9e]IW8lnJN;J[88U316;JA!c:,>1Q9LViK;Jnrr;e+2A5m&]:24`D9/(-@=>3p(9km[F9m UnV9JCQC<,?Js;gE:=:fTe8A6)E>:2*.=<^g.K>"2XO;,pL`6r@lA:If2E;gE::<-i2'@73C q9PS3!=$q%F9iP:_=_]fJ:2+B]9NXo"9mL5':fLt=>'a=1=Apqd9h0/4@mj1<<(9b=[P&e@ r+Iu;-.OY:O+oW9e^*&?Q#6Ypsm=D^r7
Yeah, so, that looks to have been produced with some sort of character substitution or Caesar/shift cipher. It could be a keyboard transposition cipher of some kind, given that there is the noisy keyboard storyline in the video.
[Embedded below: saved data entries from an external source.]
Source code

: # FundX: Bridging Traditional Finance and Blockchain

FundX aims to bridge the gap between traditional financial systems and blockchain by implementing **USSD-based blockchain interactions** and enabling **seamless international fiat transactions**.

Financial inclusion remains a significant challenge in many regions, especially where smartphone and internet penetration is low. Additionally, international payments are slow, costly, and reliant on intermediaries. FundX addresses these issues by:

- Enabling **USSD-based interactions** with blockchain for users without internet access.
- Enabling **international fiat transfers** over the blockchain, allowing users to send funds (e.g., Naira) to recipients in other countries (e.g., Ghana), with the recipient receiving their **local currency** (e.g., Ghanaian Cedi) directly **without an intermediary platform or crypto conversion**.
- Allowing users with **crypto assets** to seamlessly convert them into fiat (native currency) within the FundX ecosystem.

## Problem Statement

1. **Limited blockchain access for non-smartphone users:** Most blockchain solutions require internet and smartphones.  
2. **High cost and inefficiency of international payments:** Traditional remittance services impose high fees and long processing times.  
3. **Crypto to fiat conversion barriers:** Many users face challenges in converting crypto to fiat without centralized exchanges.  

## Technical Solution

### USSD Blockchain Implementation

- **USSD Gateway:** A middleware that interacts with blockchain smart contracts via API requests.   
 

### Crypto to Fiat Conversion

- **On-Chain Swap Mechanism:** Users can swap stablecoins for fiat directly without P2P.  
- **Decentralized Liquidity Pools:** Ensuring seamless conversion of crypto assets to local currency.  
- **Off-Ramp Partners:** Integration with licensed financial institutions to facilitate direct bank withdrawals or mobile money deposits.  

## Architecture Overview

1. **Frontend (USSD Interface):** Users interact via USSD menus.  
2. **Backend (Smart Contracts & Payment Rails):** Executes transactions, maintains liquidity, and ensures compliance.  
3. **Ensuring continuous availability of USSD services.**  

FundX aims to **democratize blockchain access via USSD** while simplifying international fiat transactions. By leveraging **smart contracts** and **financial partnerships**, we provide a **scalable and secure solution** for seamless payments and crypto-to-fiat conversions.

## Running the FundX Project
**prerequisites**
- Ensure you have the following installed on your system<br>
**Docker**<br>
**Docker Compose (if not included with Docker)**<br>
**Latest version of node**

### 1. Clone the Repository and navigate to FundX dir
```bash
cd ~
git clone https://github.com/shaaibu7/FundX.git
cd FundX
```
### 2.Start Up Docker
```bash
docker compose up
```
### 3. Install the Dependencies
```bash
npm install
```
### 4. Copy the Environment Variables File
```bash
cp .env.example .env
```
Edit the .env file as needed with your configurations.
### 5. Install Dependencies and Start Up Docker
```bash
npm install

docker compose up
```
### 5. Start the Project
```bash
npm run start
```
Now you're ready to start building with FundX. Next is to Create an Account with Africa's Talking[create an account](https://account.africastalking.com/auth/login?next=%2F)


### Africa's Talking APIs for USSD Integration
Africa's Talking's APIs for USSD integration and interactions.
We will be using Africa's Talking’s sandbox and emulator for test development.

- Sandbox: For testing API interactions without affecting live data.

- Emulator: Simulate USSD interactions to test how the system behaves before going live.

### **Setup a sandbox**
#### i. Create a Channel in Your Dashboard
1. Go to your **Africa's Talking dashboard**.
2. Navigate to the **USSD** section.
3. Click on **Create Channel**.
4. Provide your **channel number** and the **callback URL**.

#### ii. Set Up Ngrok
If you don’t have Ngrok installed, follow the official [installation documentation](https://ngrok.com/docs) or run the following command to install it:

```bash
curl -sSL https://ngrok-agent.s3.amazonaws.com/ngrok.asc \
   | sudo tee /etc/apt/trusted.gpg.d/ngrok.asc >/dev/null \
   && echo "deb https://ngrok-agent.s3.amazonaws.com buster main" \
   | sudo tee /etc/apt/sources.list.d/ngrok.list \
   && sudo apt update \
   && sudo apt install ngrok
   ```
I did some elementary frequency analysis on the characters used, but couldn't find a Caesar shift amount using ASCII that lined it up. It must be a more random substitution cipher of some sort, or a slightly reduced ASCII character set for the shift. I'm just about fed up with this whole contest, lol. I've gotten close but haven't won ANY of them!

It could also be a baseX encoding, where X >= 83, since there are 83 unique characters.